Progressive Voices

The Estate Tax: Serving the Common Good

Monday, March 24th, 2008

By Elaine Mejia

Seven out of a thousand. No, that’s not the odds that the state capitol will return to the town of Edenton where it was originally. It’s the percent of deaths in North Carolina that result in estate tax liability. That’s according to a new study by the Institute on Taxation and Economic Policy. The study looked at the number of estates in each state that were subject to an estate tax in 2006. In that year, the latest for which data is available, 523, less than 1%, of the North Carolinians that died left behind estates that were subject to tax.

Under current law, estates valued at more than $2 million for individuals and $4 million for couples are subject to the federal estate tax. The tax is paid only on the portion of the estate that exceeds the minimum minus anything left to a spouse or given to charity. The rate schedule is then graduated, ranging from 18% for the initial amount of taxable wealth to 46% on the very highest amounts.

The federal government established the estate tax in 1916 to “break up the swollen fortunes of the rich,” according to FDR. Federal and state estate taxes have played an important role in reducing the passage of concentrated wealth from one generation to the next. This function is as important today as it was back then. The wealth gap between the rich and the poor in the United States is at its greatest level since 1929. The wealthiest 1% of Americans own roughly one-third of the wealth nationwide - more than the poorest 90 percent put together.

Over the last several years the federal government has been slowly phasing out the federal estate tax by increasing the minimum amount of estate required before a tax is owed and reducing the top rate. Under a bizarre scenario, the tax is slated to disappear entirely in 2010 but then return in 2011 with the exemption level and rates that were in place before the phase-out began – that is at $1 million and 55% respectively.

Over the course of a lifetime, wealthy taxpayers can amass a significant amount of wealth that goes largely untaxed. Unrealized capital gains are never captured by state or federal income taxes. And even when capital gains are realized, they are taxed at a rate of 15%, a rate far lower than what most Americans pay on their earnings.

With the recent shift in the makeup of Congress and the ballooning federal deficit, virtually no one thinks that the tax will be permanently repealed. And when asked, most Americans favor reforming rather than repealing the tax on inherited wealth. This position makes sense.

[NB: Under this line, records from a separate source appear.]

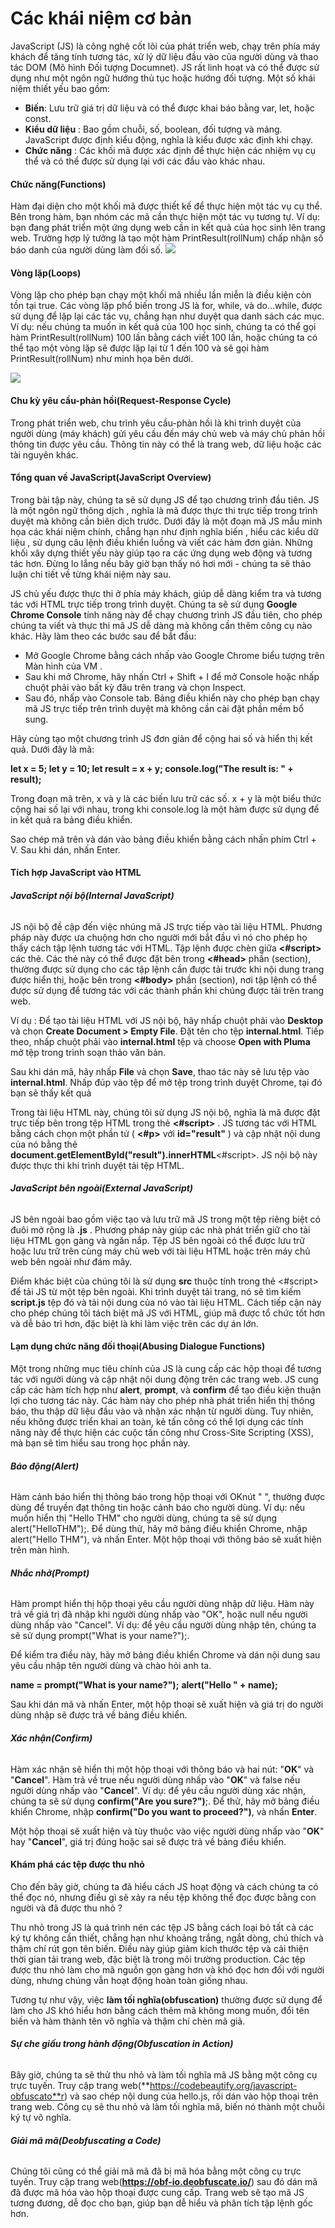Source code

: # **Các khái niệm cơ bản**
JavaScript (JS) là công nghệ cốt lõi của phát triển web, chạy trên phía máy khách để tăng tính tương tác, xử lý dữ liệu đầu vào của người dùng và thao tác DOM (Mô hình Đối tượng Documnet). JS rất linh hoạt và có thể được sử dụng như một ngôn ngữ hướng thủ tục hoặc hướng đối tượng. Một số khái niệm thiết yếu bao gồm:
*  **Biến**: Lưu trữ giá trị dữ liệu và có thể được khai báo bằng var, let, hoặc const.
* **Kiểu dữ liệu** : Bao gồm chuỗi, số, boolean, đối tượng và mảng. JavaScript được định kiểu động, nghĩa là kiểu được xác định khi chạy.
* **Chức năng** : Các khối mã được xác định để thực hiện các nhiệm vụ cụ thể và có thể được sử dụng lại với các đầu vào khác nhau.


#### Chức năng(Functions)

Hàm đại diện cho một khối mã được thiết kế để thực hiện một tác vụ cụ thể. Bên trong hàm, bạn nhóm các mã cần thực hiện một tác vụ tương tự. Ví dụ: bạn đang phát triển một ứng dụng web cần in kết quả của học sinh lên trang web. Trường hợp lý tưởng là tạo một hàm PrintResult(rollNum) chấp nhận số báo danh của người dùng làm đối số.
![](./images/01e579e8-1b40-4422-8084-c910b6020a53.jpg)
#### Vòng lặp(Loops)

Vòng lặp cho phép bạn chạy một khối mã nhiều lần miễn là điều kiện còn tồn tại true. Các vòng lặp phổ biến trong JS là for, while, và do...while, được sử dụng để lặp lại các tác vụ, chẳng hạn như duyệt qua danh sách các mục. Ví dụ: nếu chúng ta muốn in kết quả của 100 học sinh, chúng ta có thể gọi hàm PrintResult(rollNum) 100 lần bằng cách viết 100 lần, hoặc chúng ta có thể tạo một vòng lặp sẽ được lặp lại từ 1 đến 100 và sẽ gọi hàm PrintResult(rollNum) như minh họa bên dưới.

![](./images/3f7d1f4c-ea59-4c49-857b-3df56edf9664.jpg)
#### Chu kỳ yêu cầu-phản hồi(Request-Response Cycle)

Trong phát triển web, chu trình yêu cầu-phản hồi là khi trình duyệt của người dùng (máy khách) gửi yêu cầu đến máy chủ web và máy chủ phản hồi thông tin được yêu cầu. Thông tin này có thể là trang web, dữ liệu hoặc các tài nguyên khác.

#### Tổng quan về JavaScript(JavaScript Overview)

Trong bài tập này, chúng ta sẽ sử dụng JS để tạo chương trình đầu tiên. JS là một ngôn ngữ thông dịch , nghĩa là mã được thực thi trực tiếp trong trình duyệt mà không cần biên dịch trước. Dưới đây là một đoạn mã JS mẫu minh họa các khái niệm chính, chẳng hạn như định nghĩa biến , hiểu các kiểu dữ liệu , sử dụng câu lệnh điều khiển luồng và viết các hàm đơn giản. Những khối xây dựng thiết yếu này giúp tạo ra các ứng dụng web động và tương tác hơn. Đừng lo lắng nếu bây giờ bạn thấy nó hơi mới - chúng ta sẽ thảo luận chi tiết về từng khái niệm này sau.



JS chủ yếu được thực thi ở phía máy khách, giúp dễ dàng kiểm tra và tương tác với HTML trực tiếp trong trình duyệt. Chúng ta sẽ sử dụng **Google Chrome Console** tính năng này để chạy chương trình JS đầu tiên, cho phép chúng ta viết và thực thi mã JS dễ dàng mà không cần thêm công cụ nào khác. Hãy làm theo các bước sau để bắt đầu:



* Mở Google Chrome bằng cách nhấp vào Google Chrome biểu tượng trên Màn hình của VM .
* Sau khi mở Chrome, hãy nhấn Ctrl + Shift + I để mở Console hoặc nhấp chuột phải vào bất kỳ đâu trên trang và chọn Inspect.
* Sau đó, nhấp vào Console tab. Bảng điều khiển này cho phép bạn chạy mã JS trực tiếp trên trình duyệt mà không cần cài đặt phần mềm bổ sung.



Hãy cùng tạo một chương trình JS đơn giản để cộng hai số và hiển thị kết quả. Dưới đây là mã:

**let x = 5;
let y = 10;
let result = x + y;
console.log("The result is: " + result);**

Trong đoạn mã trên, x và y là các biến lưu trữ các số. x + y là một biểu thức cộng hai số lại với nhau, trong khi console.log  là một hàm được sử dụng để in kết quả ra bảng điều khiển.

Sao chép mã trên và dán vào bảng điều khiển bằng cách nhấn phím Ctrl + V. Sau khi dán, nhấn Enter.



#### Tích hợp JavaScript vào HTML

###### **JavaScript nội bộ(Internal JavaScript)**

JS nội bộ đề cập đến việc nhúng mã JS trực tiếp vào tài liệu HTML. Phương pháp này được ưa chuộng hơn cho người mới bắt đầu vì nó cho phép họ thấy cách tập lệnh tương tác với HTML. Tập lệnh được chèn giữa **<#script>** các thẻ. Các thẻ này có thể được đặt bên trong **<#head>** phần (section), thường được sử dụng cho các tập lệnh cần được tải trước khi nội dung trang được hiển thị, hoặc bên trong **<#body>** phần (section), nơi tập lệnh có thể được sử dụng để tương tác với các thành phần khi chúng được tải trên trang web.



Ví dụ :
Để tạo tài liệu HTML với JS nội bộ, hãy nhấp chuột phải vào **Desktop** và chọn **Create Document > Empty File**. Đặt tên cho tệp **internal.html**. Tiếp theo, nhấp chuột phải vào **internal.html** tệp và choose **Open with Pluma** mở tệp trong trình soạn thảo văn bản.

Sau khi dán mã, hãy nhấp **File** và chọn **Save**, thao tác này sẽ lưu tệp vào **internal.html**. Nhấp đúp vào tệp để mở tệp trong trình duyệt Chrome, tại đó bạn sẽ thấy kết quả



Trong tài liệu HTML này, chúng tôi sử dụng JS nội bộ, nghĩa là mã được đặt trực tiếp bên trong tệp HTML trong thẻ **<#script>** . JS tương tác với HTML bằng cách chọn một phần tử ( **<#p>** với **id="result"** ) và cập nhật nội dung của nó bằng thẻ **document.getElementById("result").innerHTML**<#script>. JS nội bộ này được thực thi khi trình duyệt tải tệp HTML.



###### **JavaScript bên ngoài(External JavaScript)**

JS bên ngoài bao gồm việc tạo và lưu trữ mã JS trong một tệp riêng biệt có đuôi mở rộng là **.js**  . Phương pháp này giúp các nhà phát triển giữ cho tài liệu HTML gọn gàng và ngăn nắp. Tệp JS bên ngoài có thể được lưu trữ hoặc lưu trữ trên cùng máy chủ web với tài liệu HTML hoặc trên máy chủ web bên ngoài như đám mây.



Điểm khác biệt của chúng tôi là sử dụng **src** thuộc tính trong thẻ <#script> để tải JS từ một tệp bên ngoài. Khi trình duyệt tải trang, nó sẽ tìm kiếm **script.js** tệp đó và tải nội dung của nó vào tài liệu HTML. Cách tiếp cận này cho phép chúng tôi tách biệt mã JS với HTML, giúp mã được tổ chức tốt hơn và dễ bảo trì hơn, đặc biệt là khi làm việc trên các dự án lớn.



#### Lạm dụng chức năng đối thoại(Abusing Dialogue Functions)

Một trong những mục tiêu chính của JS là cung cấp các hộp thoại để tương tác với người dùng và cập nhật nội dung động trên các trang web. JS cung cấp các hàm tích hợp như **alert**, **prompt**, và **confirm** để tạo điều kiện thuận lợi cho tương tác này. Các hàm này cho phép nhà phát triển hiển thị thông báo, thu thập dữ liệu đầu vào và nhận xác nhận từ người dùng. Tuy nhiên, nếu không được triển khai an toàn, kẻ tấn công có thể lợi dụng các tính năng này để thực hiện các cuộc tấn công như Cross-Site Scripting (XSS), mà bạn sẽ tìm hiểu sau trong học phần này.



###### **Báo động(Alert)**

Hàm cảnh báo hiển thị thông báo trong hộp thoại với OKnút " ", thường được dùng để truyền đạt thông tin hoặc cảnh báo cho người dùng. Ví dụ: nếu muốn hiển thị "Hello THM" cho người dùng, chúng ta sẽ sử dụng  alert("HelloTHM");. Để dùng thử, hãy mở bảng điều khiển Chrome, nhập alert("Hello THM"), và nhấn Enter. Một hộp thoại với thông báo sẽ xuất hiện trên màn hình.



###### **Nhắc nhở(Prompt)**

Hàm prompt hiển thị hộp thoại yêu cầu người dùng nhập dữ liệu. Hàm này trả về giá trị đã nhập khi người dùng nhấp vào "OK", hoặc null nếu người dùng nhấp vào "Cancel". Ví dụ: để yêu cầu người dùng nhập tên, chúng ta sẽ sử dụng prompt("What is your name?");.



Để kiểm tra điều này, hãy mở bảng điều khiển Chrome và dán nội dung sau yêu cầu nhập tên người dùng và chào hỏi anh ta.



**name = prompt("What is your name?");**
**alert("Hello " + name);**

Sau khi dán mã và nhấn Enter, một hộp thoại sẽ xuất hiện và giá trị do người dùng nhập sẽ được trả về bảng điều khiển.



###### **Xác nhận(Confirm)**

Hàm xác nhận sẽ hiển thị một hộp thoại với thông báo và hai nút: "**OK**" và "**Cancel**". Hàm trả về true nếu người dùng nhấp vào "**OK**" và false nếu người dùng nhấp vào "**Cancel**". Ví dụ: để yêu cầu người dùng xác nhận, chúng ta sẽ sử dụng **confirm("Are you sure?")**;. Để thử, hãy mở bảng điều khiển Chrome, nhập **confirm("Do you want to proceed?")**, và nhấn **Enter**.

Một hộp thoại sẽ xuất hiện và tùy thuộc vào việc người dùng nhấp vào "**OK**" hay "**Cancel**", giá trị đúng hoặc sai sẽ được trả về bảng điều khiển.



#### Khám phá các tệp được thu nhỏ

Cho đến bây giờ, chúng ta đã hiểu cách JS hoạt động và cách chúng ta có thể đọc nó, nhưng điều gì sẽ xảy ra nếu tệp không thể đọc được bằng con người và đã được thu nhỏ ?



Thu nhỏ trong JS là quá trình nén các tệp JS bằng cách loại bỏ tất cả các ký tự không cần thiết, chẳng hạn như khoảng trắng, ngắt dòng, chú thích và thậm chí rút gọn tên biến. Điều này giúp giảm kích thước tệp và cải thiện thời gian tải trang web, đặc biệt là trong môi trường production. Các tệp được thu nhỏ làm cho mã nguồn gọn gàng hơn và khó đọc hơn đối với người dùng, nhưng chúng vẫn hoạt động hoàn toàn giống nhau.



Tương tự như vậy, việc **làm tối nghĩa(obfuscation)** thường được sử dụng để làm cho JS khó hiểu hơn bằng cách thêm mã không mong muốn, đổi tên biến và hàm thành tên vô nghĩa và thậm chí chèn mã giả.



###### **Sự che giấu trong hành động(Obfuscation in Action)**

Bây giờ, chúng ta sẽ thử thu nhỏ và làm tối nghĩa mã JS bằng một công cụ trực tuyến. Truy cập trang web(**https://codebeautify.org/javascript-obfuscato**r) và sao chép nội dung của hello.js, rồi dán vào hộp thoại trên trang web. Công cụ sẽ thu nhỏ và làm tối nghĩa mã, biến nó thành một chuỗi ký tự vô nghĩa.



###### **Giải mã mã(Deobfuscating a Code)**

Chúng tôi cũng có thể giải mã mã đã bị mã hóa bằng một công cụ trực tuyến. Truy cập trang web(**https://obf-io.deobfuscate.io/**) sau đó dán mã đã được mã hóa vào hộp thoại được cung cấp. Trang web sẽ tạo mã JS tương đương, dễ đọc cho bạn, giúp bạn dễ hiểu và phân tích tập lệnh gốc hơn.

Acknowledging that the estate tax will probably not be allowed to disappear as planned, discussions in Washington are ongoing about the best way to reform the tax. It is important to maintain a high exemption amount such as the $2 million exemption currently in place so that the middle class is not impacted. It’s also a good idea to apply a high top marginal rate that would only apply to the largest estates. Finally, the credit for payment of state estate taxes should be reinstated to encourage states to maintain and enact their own estate taxes as well.

North Carolina’s leaders should be praised for not giving in to calls to eliminate its estate tax. There has been considerable pressure to do so since the federal government stopped allowing taxpayers to claim a credit against their federal estate tax bills for anything paid to the state. For in-state tax purposes, if an estate is not subject to the federal estate tax then North Carolina does not impose its own tax. But for estates that are taxable, North Carolina imposes a tax that is set at the amount of the federal credit that was allowed before the phase-out began.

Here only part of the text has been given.